Characterization of L-arginine and aminoguanidine uptake into isolated rat choroid plexus: differences in uptake mechanisms and inhibition by nitric oxide synthase inhibitors.

Recent reports suggest that nitric oxide (NO) may contribute to several neurodegenerative diseases, e.g., focal cerebral ischemia, N-methyl-D-aspartate-mediated neurotoxicity, and experimental autoimmune encephalomyelitis. Accordingly, an understanding of the CNS transport processes of NO synthase (NOS) inhibitors has important therapeutic implications. The objective of the present study was to characterize the in vitro transport processes governing the uptake of L-[14C]arginine and the NOS inhibitor [14C]aminoguanidine in rat choroid plexus tissue.
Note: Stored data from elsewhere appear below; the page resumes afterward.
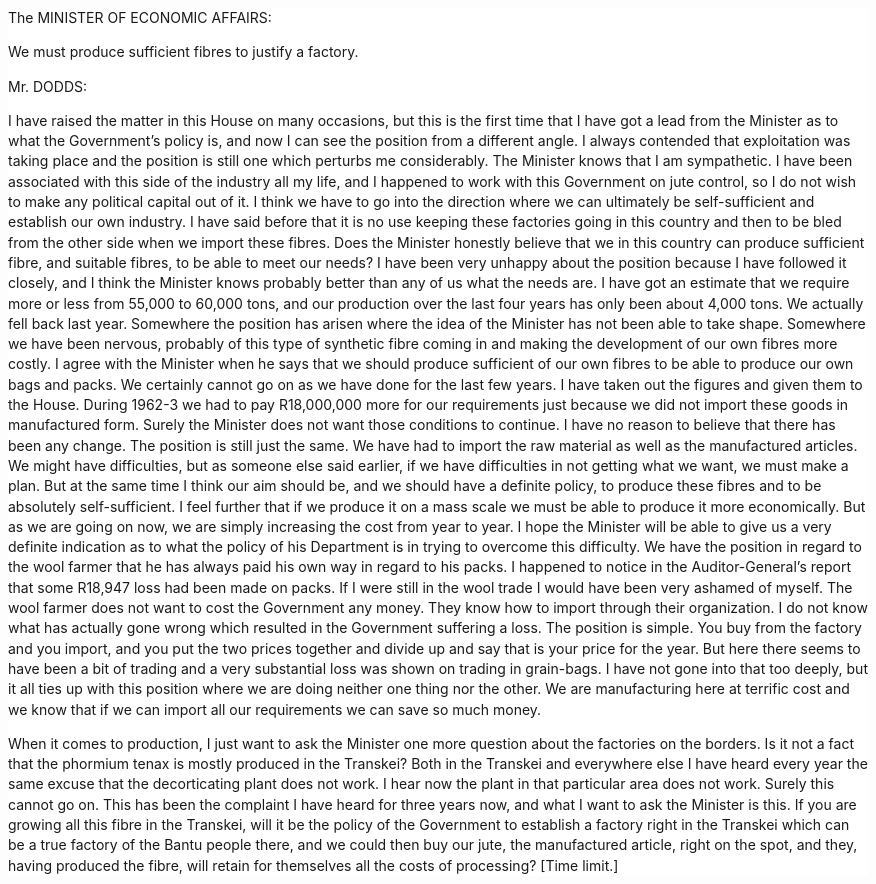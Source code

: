 <speech by="#minister_of_economic_affairs">

<from>The <person refersTo="hansard_za">MINISTER OF ECONOMIC AFFAIRS</person>:</from>

<p>We must produce sufficient fibres to justify a factory.</p>

</speech>

<speech by="#dodds">

<from>Mr. <person refersTo="hansard_za">DODDS</person>:</from>

<p>I have raised the matter in this House on many occasions, but this is the first time that I have got a lead from the Minister as to what the Government&#x2019;s policy is, and now I can see the position from a different angle. I always contended that exploitation was taking place and the position is still one which perturbs me considerably. The Minister knows that I am sympathetic. I have been associated with this side of the industry all my life, and I happened to work with this Government on jute control, so I do not wish to make any political capital out of it. I think we have to go into the direction where we can ultimately be self-sufficient and establish our own industry. I have said before that it is no use keeping these factories going in this country and then to be bled from the other side when we import these fibres. Does the Minister honestly believe that we in this country can produce sufficient fibre, and suitable fibres, to be able to meet our needs? I have been very unhappy about the position because I have followed it closely, and I think the Minister knows probably better than any of us what the needs are. I have got an estimate that we require more or less from 55,000 to 60,000 tons, and our production over the last four years has only been about 4,000 tons. We actually fell back last year. Somewhere the position has arisen where the idea of the Minister has not been able to take shape. Somewhere we have been nervous, probably of this type of synthetic fibre coming in and making the development of our own fibres more costly. I agree with the Minister when he says that we should produce sufficient of our own fibres to be able to produce our own bags and packs. We certainly cannot go on as we have done for the last few years. I have taken out the figures and given them to the House. During 1962-3 we had to pay R18,000,000 more for our requirements just because we did not import these goods in manufactured form. Surely the Minister does not want those conditions to continue. I have no reason to believe that there has been any change. The position is still just the same. We have had to import the raw material as well as the manufactured articles. We might have difficulties, but as someone else said earlier, if we have difficulties in not getting what we want, we must make a plan. But at the same time I think our aim should be, and we should have a definite policy, to produce these fibres and to be absolutely self-sufficient. I feel further <span class="col_6413-6414" refersTo="page_0405"/>that if we produce it on a mass scale we must be able to produce it more economically. But as we are going on now, we are simply increasing the cost from year to year. I hope the Minister will be able to give us a very definite indication as to what the policy of his Department is in trying to overcome this difficulty. We have the position in regard to the wool farmer that he has always paid his own way in regard to his packs. I happened to notice in the Auditor-General&#x2019;s report that some R18,947 loss had been made on packs. If I were still in the wool trade I would have been very ashamed of myself. The wool farmer does not want to cost the Government any money. They know how to import through their organization. I do not know what has actually gone wrong which resulted in the Government suffering a loss. The position is simple. You buy from the factory and you import, and you put the two prices together and divide up and say that is your price for the year. But here there seems to have been a bit of trading and a very substantial loss was shown on trading in grain-bags. I have not gone into that too deeply, but it all ties up with this position where we are doing neither one thing nor the other. We are manufacturing here at terrific cost and we know that if we can import all our requirements we can save so much money.</p>

<p>When it comes to production, I just want to ask the Minister one more question about the factories on the borders. Is it not a fact that the phormium tenax is mostly produced in the Transkei? Both in the Transkei and everywhere else I have heard every year the same excuse that the decorticating plant does not work. I hear now the plant in that particular area does not work. Surely this cannot go on. This has been the complaint I have heard for three years now, and what I want to ask the Minister is this. If you are growing all this fibre in the Transkei, will it be the policy of the Government to establish a factory right in the Transkei which can be a true factory of the Bantu people there, and we could then buy our jute, the manufactured article, right on the spot, and they, having produced the fibre, will retain for themselves all the costs of processing? [Time limit.]</p>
Consistent with previous reports, the uptake of L-[14C]arginine was mediated by both saturable and nonsaturable processes and was inhibited by the NOS inhibitors NG-methyl-L-arginine, NG-amino-L-arginine, and N5-imidoethyl-L-ornithine. L-[14C]Arginine uptake was not inhibited by aminoguanidine or NG-nitro-L-arginine. Because aminoguanidine is an organic cation that bears some structural similarity to L-arginine, aminoguanidine might be transported by either an organic cation transporter or by the basic amino acid transporter governing arginine uptake. However, there was no evidence of a saturable uptake process for [14C]aminoguanidine in isolated rat choroid plexus, in contrast to that observed for L-[14C]arginine.